Further details on the bankruptcy of crypto exchange FTX has emerged, even as peers and partners distanced themselves from the firm and sources have told Reuters at least a billion dollars of customer funds on the exchange has vanished.
The saga that has shaken the crypto world began with a rumour on November 2 and culminated on Friday with FTX filing for US bankruptcy court protection from creditors and founder Sam Bankman-Fried resigning as chief executive in the industry's highest-profile collapse.
The distressed crypto trading platform had struggled to raise billions to stave off bankruptcy as traders rushed to withdraw $US6 billion ($A8.9 billion) from the platform in just 72 hours and rival exchange Binance abandoned a proposed rescue deal this week.
FTX, affiliated crypto trading firm Alameda Research and about 130 of its other companies have commenced voluntary Chapter 11 bankruptcy proceedings in Delaware, FTX said on Friday in a statement on Twitter.
FTX later said subsidiaries LedgerX LLC, FTX Digital Markets, FTX Australia Pte Ltd, FTX Capital Markets, Embed Financial Technologies and Embed Clearing were not included in the Chapter 11 filings.
People familiar with the matter told Reuters at least $US1b of customer funds had vanished from FTX.
Bankman-Fried secretly transferred $US10b of customer funds from FTX to Alameda, they said.
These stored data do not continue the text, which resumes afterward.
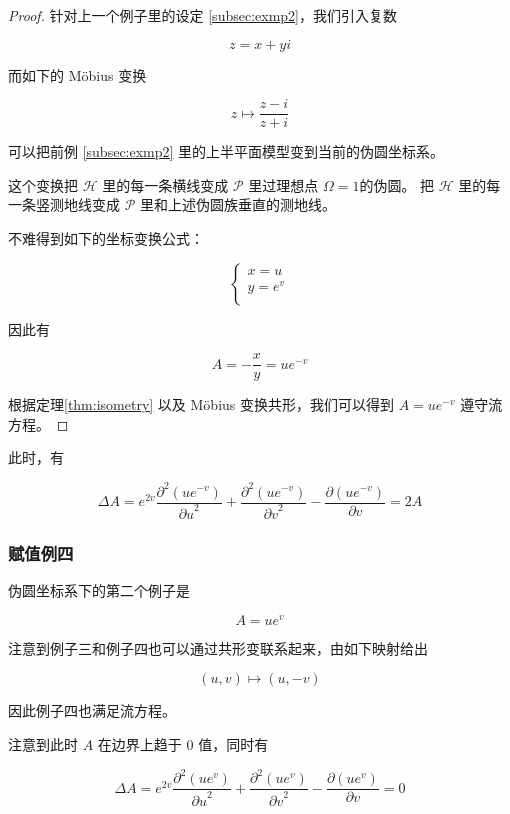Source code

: \documentclass[a4paper,12pt]{article}
\numberwithin{definition}{section}
\numberwithin{lemma}{section}
\numberwithin{proposition}{section}
\numberwithin{theorem}{section}
\numberwithin{grammar}{section}
\numberwithin{program}{section}
\numberwithin{convention}{section}
\numberwithin{corollary}{section}
\begin{document}
\begin{proof}

针对上一个例子里的设定 \ref{subsec:exmp2}，我们引入复数

$$
z = x + y i
$$

而如下的 Möbius 变换

$$
z \mapsto \frac{z-i}{z+i}
$$

可以把前例 \ref{subsec:exmp2} 里的上半平面模型变到当前的伪圆坐标系。

这个变换把 $\mathcal{H}$ 里的每一条横线变成 $\mathcal{P}$ 里过理想点 $\Omega = 1$的伪圆。
把 $\mathcal{H}$ 里的每一条竖测地线变成 $\mathcal{P}$ 里和上述伪圆族垂直的测地线。

不难得到如下的坐标变换公式：

\begin{equation}
\begin{cases}
x = u\\
y = e^v \\
\end{cases}
\label{eq:transform}
\end{equation}

因此有

$$
A = -\frac{x}{y} = u e^{-v}
$$

根据定理\ref{thm:isometry} 以及 Möbius 变换共形，我们可以得到 $A = u e^{-v}$ 遵守流方程。

\end{proof}

此时，有

$$
\Delta A = e^{2v} \frac{\partial^2(u e^{-v})}{{\partial u}^2} + \frac{\partial^2(u e^{-v})}{{\partial v}^2} - \frac{\partial(u e^{-v})}{\partial v} = 2A
$$

\subsubsection{赋值例四}\label{subsec:exmp4}

伪圆坐标系下的第二个例子是

\begin{equation}
A = u e^v
\end{equation}

注意到例子三和例子四也可以通过共形变联系起来，由如下映射给出

$$
(u, v) \mapsto (u, -v)
$$

因此例子四也满足流方程。

注意到此时 $A$ 在边界上趋于 $0$ 值，同时有

$$
\Delta A = e^{2v} \frac{\partial^2(u e^v)}{{\partial u}^2} + \frac{\partial^2(u e^v)}{{\partial v}^2} - \frac{\partial(u e^v)}{\partial v} = 0
$$
\end{document}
A large portion of that has since disappeared, they said, with one source put the missing amount at about $US1.7b and another estimating the gap was between $US1 billion and $US2b.
The nine days of turmoil hit already-struggling cryptocurrency markets, sending bitcoin to two-year lows . Bitcoin dropped after FTX's announcement and is down 18 per cent this month, at $US16,818 on Saturday.
Shares of cryptocurrency and blockchain-related firms have declined. FTX's token FTT plunged 30 per cent on Friday, bringing its collapse this month to 91 per cent.
"Things will continue to simmer after the FTX crash," said Alan Wong, operations manager of Hong Kong Digital Asset Exchange.
"With a gap of $US8b between liabilities and assets, when FTX is insolvent, it will trigger a domino effect, which will lead to a series of investors related to FTX going bankrupt or being forced to sell assets. In an illiquid bear market, the event will lead to a new round of cryptocurrency declines, as well as a liquidation of leverage."
It was an abrupt fall from grace for a company that was once a darling of the crypto industry. FTX raised $US400 million from investors in January, valuing the company at $US32b.
Bankman-Fried, 30, known for his shorts and T-shirt attire, has morphed from being the poster child of crypto's successes to the protagonist of the industry's highest-profile crash.
In its bankruptcy petition, FTX Trading said it has $US10b to $US50b in assets, $US10b to $US50b in liabilities, and more than 100,000 creditors. John J Ray III, a restructuring expert, has been appointed to take over as CEO.
Cryptocurrency exchange Coinbase Global will write off the investment its ventures arm made in FTX in 2021, according to a person familiar with the matter.
US video game retailer GameStop Corp said it was winding down its gift card marketing partnership with FTX US and providing full refunds to customers.
Bankrupt crypto lender Celsius said it had some Serum tokens on FTX, most of which were locked, as well as some $US13m in loans to Alameda.
"We believe cryptocurrency markets remain too small and too siloed to cause contagion in financial markets, with an $US890b market cap in comparison to US equity's $US41 trillion," Citi analysts wrote.